(Data supplied)

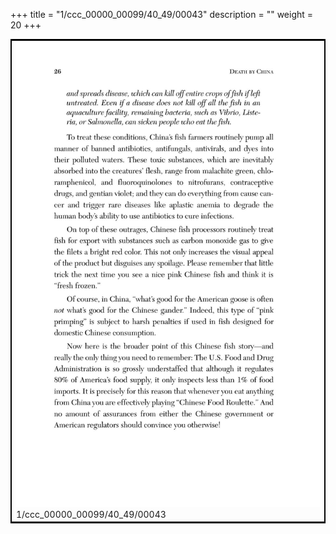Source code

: +++
title = "1/ccc_00000_00099/40_49/00043"
description = ""
weight = 20
+++

<table style="border:2px solid black;max-width:800px;max-height:800px;" 
><tr><td>
<img class="center-fit-jpg"
src="/jpg_/out_jpg_dbc_043.jpg">
1/ccc_00000_00099/40_49/00043
</img></td></tr></table>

(End Data supplied)

An exact copy of every record above is needed, with all pictures left out.

● **Your solution**:
Source code

: +++
title = "1/ccc_00000_00099/40_49/00043"
description = ""
weight = 20
+++

<table style="border:2px solid black;max-width:800px;max-height:800px;" 
><tr><td>
<img class="center-fit-jpg"
src="/jpg_/out_jpg_dbc_043.jpg">
1/ccc_00000_00099/40_49/00043
</img></td></tr></table>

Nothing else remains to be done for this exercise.